## BRIEF
Look through the records and copy each line that has "SpecialCharTok" in it.

Source texts of formatted documents:
=== Begin Enclosure ===

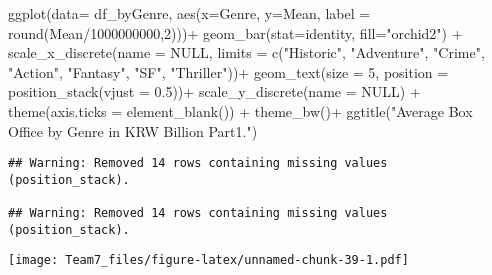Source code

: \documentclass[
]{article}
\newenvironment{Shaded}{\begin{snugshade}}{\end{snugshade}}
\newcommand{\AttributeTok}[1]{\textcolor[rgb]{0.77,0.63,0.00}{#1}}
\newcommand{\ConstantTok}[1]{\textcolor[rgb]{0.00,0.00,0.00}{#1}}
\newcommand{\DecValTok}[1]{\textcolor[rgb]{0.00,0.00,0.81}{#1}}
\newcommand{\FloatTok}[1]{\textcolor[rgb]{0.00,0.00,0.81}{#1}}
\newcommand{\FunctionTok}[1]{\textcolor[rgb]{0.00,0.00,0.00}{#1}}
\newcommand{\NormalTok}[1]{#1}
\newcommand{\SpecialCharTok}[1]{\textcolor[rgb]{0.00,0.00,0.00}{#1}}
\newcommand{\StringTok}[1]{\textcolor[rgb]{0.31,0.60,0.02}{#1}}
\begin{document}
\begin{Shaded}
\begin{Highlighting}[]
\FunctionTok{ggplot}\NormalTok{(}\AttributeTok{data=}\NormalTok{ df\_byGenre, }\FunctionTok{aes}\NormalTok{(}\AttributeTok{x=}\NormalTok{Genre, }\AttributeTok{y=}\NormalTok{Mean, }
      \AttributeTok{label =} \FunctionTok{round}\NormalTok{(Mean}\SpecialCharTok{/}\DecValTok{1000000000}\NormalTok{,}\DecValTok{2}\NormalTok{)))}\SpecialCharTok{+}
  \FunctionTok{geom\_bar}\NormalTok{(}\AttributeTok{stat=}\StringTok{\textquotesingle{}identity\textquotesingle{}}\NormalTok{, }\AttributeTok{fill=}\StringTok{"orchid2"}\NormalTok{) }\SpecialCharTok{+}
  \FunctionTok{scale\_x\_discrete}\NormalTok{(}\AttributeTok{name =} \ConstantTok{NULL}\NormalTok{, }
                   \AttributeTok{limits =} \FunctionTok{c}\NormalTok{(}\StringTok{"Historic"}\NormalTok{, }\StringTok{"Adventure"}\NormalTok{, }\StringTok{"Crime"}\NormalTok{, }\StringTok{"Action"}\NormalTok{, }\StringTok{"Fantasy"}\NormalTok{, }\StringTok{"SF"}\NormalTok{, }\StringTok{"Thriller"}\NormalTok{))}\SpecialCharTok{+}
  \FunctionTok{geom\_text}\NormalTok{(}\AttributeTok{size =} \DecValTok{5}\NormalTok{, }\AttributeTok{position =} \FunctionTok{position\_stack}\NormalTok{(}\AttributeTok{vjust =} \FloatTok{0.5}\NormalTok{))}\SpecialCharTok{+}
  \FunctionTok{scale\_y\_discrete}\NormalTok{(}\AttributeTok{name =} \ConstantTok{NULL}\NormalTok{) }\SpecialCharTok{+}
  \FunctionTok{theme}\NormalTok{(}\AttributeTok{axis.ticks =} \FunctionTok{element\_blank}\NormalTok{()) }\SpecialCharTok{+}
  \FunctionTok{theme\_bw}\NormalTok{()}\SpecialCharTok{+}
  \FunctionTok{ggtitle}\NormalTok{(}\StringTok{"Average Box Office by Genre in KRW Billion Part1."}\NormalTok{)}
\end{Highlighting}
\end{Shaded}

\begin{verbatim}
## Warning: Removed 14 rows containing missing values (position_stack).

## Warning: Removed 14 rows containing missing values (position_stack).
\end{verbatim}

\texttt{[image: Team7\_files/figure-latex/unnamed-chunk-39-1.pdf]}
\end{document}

=== End Enclosure ===

## ANSWER BELOW
\newcommand{\SpecialCharTok}[1]{\textcolor[rgb]{0.00,0.00,0.00}{#1}}
      \AttributeTok{label =} \FunctionTok{round}\NormalTok{(Mean}\SpecialCharTok{/}\DecValTok{1000000000}\NormalTok{,}\DecValTok{2}\NormalTok{)))}\SpecialCharTok{+}
  \FunctionTok{geom\_bar}\NormalTok{(}\AttributeTok{stat=}\StringTok{\textquotesingle{}identity\textquotesingle{}}\NormalTok{, }\AttributeTok{fill=}\StringTok{"orchid2"}\NormalTok{) }\SpecialCharTok{+}
                   \AttributeTok{limits =} \FunctionTok{c}\NormalTok{(}\StringTok{"Historic"}\NormalTok{, }\StringTok{"Adventure"}\NormalTok{, }\StringTok{"Crime"}\NormalTok{, }\StringTok{"Action"}\NormalTok{, }\StringTok{"Fantasy"}\NormalTok{, }\StringTok{"SF"}\NormalTok{, }\StringTok{"Thriller"}\NormalTok{))}\SpecialCharTok{+}
  \FunctionTok{geom\_text}\NormalTok{(}\AttributeTok{size =} \DecValTok{5}\NormalTok{, }\AttributeTok{position =} \FunctionTok{position\_stack}\NormalTok{(}\AttributeTok{vjust =} \FloatTok{0.5}\NormalTok{))}\SpecialCharTok{+}
  \FunctionTok{scale\_y\_discrete}\NormalTok{(}\AttributeTok{name =} \ConstantTok{NULL}\NormalTok{) }\SpecialCharTok{+}
  \FunctionTok{theme}\NormalTok{(}\AttributeTok{axis.ticks =} \FunctionTok{element\_blank}\NormalTok{()) }\SpecialCharTok{+}
  \FunctionTok{theme\_bw}\NormalTok{()}\SpecialCharTok{+}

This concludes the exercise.